#### [Data section]
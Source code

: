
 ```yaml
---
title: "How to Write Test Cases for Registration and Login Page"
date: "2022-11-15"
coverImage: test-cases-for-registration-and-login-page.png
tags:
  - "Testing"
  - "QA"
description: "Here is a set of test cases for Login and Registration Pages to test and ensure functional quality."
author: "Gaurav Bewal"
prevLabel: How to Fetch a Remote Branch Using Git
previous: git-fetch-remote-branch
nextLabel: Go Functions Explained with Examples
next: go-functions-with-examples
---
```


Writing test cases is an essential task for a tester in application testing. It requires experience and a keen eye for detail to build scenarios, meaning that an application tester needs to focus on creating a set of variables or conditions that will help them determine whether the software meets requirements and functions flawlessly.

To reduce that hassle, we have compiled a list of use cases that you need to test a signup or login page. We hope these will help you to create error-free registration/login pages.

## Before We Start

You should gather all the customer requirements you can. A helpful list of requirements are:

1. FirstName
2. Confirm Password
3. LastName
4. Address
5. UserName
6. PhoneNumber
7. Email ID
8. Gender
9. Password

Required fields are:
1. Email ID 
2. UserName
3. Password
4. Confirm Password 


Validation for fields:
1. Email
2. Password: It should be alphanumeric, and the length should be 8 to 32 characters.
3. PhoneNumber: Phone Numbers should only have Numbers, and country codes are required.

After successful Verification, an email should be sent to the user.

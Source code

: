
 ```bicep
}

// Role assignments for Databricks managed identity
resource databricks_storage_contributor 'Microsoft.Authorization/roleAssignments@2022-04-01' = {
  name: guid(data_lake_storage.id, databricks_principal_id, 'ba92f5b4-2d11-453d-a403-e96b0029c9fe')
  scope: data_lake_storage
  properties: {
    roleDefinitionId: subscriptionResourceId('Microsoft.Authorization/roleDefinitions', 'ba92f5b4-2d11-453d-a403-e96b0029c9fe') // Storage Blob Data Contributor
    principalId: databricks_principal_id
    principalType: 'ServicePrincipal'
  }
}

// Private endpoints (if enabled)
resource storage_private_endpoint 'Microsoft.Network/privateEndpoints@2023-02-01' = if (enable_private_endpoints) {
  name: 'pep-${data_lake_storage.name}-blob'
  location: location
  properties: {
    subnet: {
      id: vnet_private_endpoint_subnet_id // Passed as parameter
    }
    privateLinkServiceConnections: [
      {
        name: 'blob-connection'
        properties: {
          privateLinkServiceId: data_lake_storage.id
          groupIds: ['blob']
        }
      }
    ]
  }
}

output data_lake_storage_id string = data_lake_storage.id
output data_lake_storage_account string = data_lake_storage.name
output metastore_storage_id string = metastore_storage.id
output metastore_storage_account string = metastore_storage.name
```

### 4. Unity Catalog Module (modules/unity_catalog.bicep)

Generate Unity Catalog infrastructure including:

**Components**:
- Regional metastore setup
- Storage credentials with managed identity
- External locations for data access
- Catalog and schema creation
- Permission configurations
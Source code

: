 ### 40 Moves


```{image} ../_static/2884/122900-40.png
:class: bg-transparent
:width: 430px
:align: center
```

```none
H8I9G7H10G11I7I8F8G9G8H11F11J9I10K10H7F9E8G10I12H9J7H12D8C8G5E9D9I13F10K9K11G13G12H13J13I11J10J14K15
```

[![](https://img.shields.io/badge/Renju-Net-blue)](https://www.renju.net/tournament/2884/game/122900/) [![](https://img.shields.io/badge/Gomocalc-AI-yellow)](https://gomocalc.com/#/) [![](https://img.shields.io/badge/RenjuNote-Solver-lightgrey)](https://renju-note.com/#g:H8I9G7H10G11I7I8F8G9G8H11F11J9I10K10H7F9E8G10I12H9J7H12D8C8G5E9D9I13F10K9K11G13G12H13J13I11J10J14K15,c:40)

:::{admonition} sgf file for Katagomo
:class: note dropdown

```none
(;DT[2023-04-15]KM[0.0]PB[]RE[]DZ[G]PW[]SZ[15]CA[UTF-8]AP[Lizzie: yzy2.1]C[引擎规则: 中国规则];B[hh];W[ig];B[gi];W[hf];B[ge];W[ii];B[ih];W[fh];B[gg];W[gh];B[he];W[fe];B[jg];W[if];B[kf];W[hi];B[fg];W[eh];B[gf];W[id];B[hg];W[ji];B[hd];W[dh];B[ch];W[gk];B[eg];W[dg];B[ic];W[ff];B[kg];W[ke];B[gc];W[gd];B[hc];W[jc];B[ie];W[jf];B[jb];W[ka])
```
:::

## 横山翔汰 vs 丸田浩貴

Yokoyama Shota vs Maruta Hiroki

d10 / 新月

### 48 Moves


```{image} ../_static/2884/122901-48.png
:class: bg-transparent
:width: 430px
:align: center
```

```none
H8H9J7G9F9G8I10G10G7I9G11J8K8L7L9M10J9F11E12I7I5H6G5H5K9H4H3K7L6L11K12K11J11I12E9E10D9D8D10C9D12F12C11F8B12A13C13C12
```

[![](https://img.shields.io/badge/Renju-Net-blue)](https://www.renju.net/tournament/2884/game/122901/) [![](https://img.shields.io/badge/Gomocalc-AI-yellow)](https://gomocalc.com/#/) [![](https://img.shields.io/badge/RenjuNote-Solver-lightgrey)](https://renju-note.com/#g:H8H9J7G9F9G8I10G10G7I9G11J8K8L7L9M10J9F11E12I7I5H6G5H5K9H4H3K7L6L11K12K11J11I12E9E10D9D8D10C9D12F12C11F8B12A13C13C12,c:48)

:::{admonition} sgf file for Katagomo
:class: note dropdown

#### [About this exercise]
If a line of the records above holds the word "that", show it.

#### [Finished task]
Writing test cases is an essential task for a tester in application testing. It requires experience and a keen eye for detail to build scenarios, meaning that an application tester needs to focus on creating a set of variables or conditions that will help them determine whether the software meets requirements and functions flawlessly.
To reduce that hassle, we have compiled a list of use cases that you need to test a signup or login page. We hope these will help you to create error-free registration/login pages.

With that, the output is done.